Nie żyje były polski wioślarz. Zmarł podczas rozgrzewki
Tragiczne wieści otrzymali miłośnicy sportu. W wieku 31 lat zmarł Mateusz Strzelczyk. Młody sportowiec przez wiele lat był związany z wioślarstwem, choć w ostatnim czasie mocno trenował inną dyscyplinę – crossfit. To właśnie podczas rozgrzewki do treningu doszło do tragedii.
Tragedia w świecie polskiego wioślarstwa i crossfitu
Strzelczyk zaczynał przygodę ze sportem od wioślarstwa w uznanym klubie Posnania Poznań. Trenował go szkoleniowiec wielu wybitynch zawodników Maciej Hoffmann. Młody sportowiec osiągał sukcesy na arenie polskiej i międzynarodowej zdobywając medale imprez, lecz nie zrobił na tyle wielkiej kariery, by odnieść sukces na zawodowstwie. Postanowił spróbować sił w crossficie.
Mężczyzna szybko złapał wielką pasję do nowej dyscypliny. Z czasem tak mocno poświęcił się treningom, że ponownie zaczął brać udział w krajowych i międzynarodowych zawodach. Tak też było tydzień temu, gdy brał udział w zawodach z serii Hyrox. Po powrocie przygotowywał się do kolejnych. W środę podczas rozgrzewki przed treningiem Strzelczyk źle się poczuł. Stracił przytomność i choć szybko podjęto akcję reanimacyjną to nie udało się go uratować. Zmarł na atak serca.
– Jesteśmy zdruzgotani.
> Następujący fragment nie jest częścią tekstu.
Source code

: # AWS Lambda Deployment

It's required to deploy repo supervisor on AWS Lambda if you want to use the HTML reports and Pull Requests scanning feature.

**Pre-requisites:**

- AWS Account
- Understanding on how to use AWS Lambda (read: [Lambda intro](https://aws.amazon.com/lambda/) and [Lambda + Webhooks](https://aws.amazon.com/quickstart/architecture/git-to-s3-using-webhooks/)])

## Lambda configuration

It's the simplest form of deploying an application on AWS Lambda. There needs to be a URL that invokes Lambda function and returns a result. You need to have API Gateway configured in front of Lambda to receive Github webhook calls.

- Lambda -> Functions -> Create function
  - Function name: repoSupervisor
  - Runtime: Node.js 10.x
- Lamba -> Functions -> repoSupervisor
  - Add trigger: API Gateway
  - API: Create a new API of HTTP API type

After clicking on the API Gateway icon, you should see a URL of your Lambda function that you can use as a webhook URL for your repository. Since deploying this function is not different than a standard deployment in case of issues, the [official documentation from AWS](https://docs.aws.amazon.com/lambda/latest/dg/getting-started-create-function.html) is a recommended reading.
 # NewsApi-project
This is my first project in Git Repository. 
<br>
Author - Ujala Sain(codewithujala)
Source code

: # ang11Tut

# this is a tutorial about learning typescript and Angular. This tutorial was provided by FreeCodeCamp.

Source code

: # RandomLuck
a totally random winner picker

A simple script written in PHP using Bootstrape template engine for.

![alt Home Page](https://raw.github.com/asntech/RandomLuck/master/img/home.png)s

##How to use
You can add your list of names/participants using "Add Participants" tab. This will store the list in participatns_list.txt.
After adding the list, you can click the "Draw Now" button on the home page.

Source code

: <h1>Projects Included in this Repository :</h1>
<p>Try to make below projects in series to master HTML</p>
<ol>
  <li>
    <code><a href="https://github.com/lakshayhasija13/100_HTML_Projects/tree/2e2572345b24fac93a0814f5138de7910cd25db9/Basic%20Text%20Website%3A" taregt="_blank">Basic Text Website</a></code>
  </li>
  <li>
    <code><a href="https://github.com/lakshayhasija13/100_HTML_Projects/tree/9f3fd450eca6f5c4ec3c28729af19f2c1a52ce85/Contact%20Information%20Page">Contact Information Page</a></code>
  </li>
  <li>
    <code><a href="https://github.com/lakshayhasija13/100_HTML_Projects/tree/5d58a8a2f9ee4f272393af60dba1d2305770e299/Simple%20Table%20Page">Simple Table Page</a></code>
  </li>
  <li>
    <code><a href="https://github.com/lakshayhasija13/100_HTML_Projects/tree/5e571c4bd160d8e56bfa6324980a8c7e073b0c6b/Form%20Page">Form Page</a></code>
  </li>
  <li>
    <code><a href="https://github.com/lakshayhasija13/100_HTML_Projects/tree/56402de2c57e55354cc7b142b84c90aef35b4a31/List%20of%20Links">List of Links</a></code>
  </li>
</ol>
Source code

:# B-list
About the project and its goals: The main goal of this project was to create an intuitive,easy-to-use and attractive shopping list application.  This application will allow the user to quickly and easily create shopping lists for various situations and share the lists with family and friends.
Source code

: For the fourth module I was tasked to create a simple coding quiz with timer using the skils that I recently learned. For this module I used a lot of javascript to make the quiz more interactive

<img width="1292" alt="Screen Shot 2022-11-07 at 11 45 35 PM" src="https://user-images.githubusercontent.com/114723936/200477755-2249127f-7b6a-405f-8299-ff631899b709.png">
Znaliśmy się z Mateuszem od czasów juniorskich, startowaliśmy razem, mieliśmy cały czas kontakt ze sobą. Teraz zainteresował się naszym klubem, mieliśmy kilka pomysłów na współpracę. To dla nas ogromny cios – powiedziała dla portalu sportowy-poznan.pl Małgorzata Król z Poznań Rowing Club.
Osiągnięcia Mateusza Strzelczyka
Strzelczyk jako wioślarz startował między innymi jako członek dwójki podwójnej z Tomaszem Rachwałem, a także czwórki podwójnej (z Michałem Krzymowskim, Konradem Kołodziejczykiem i Rachwałem).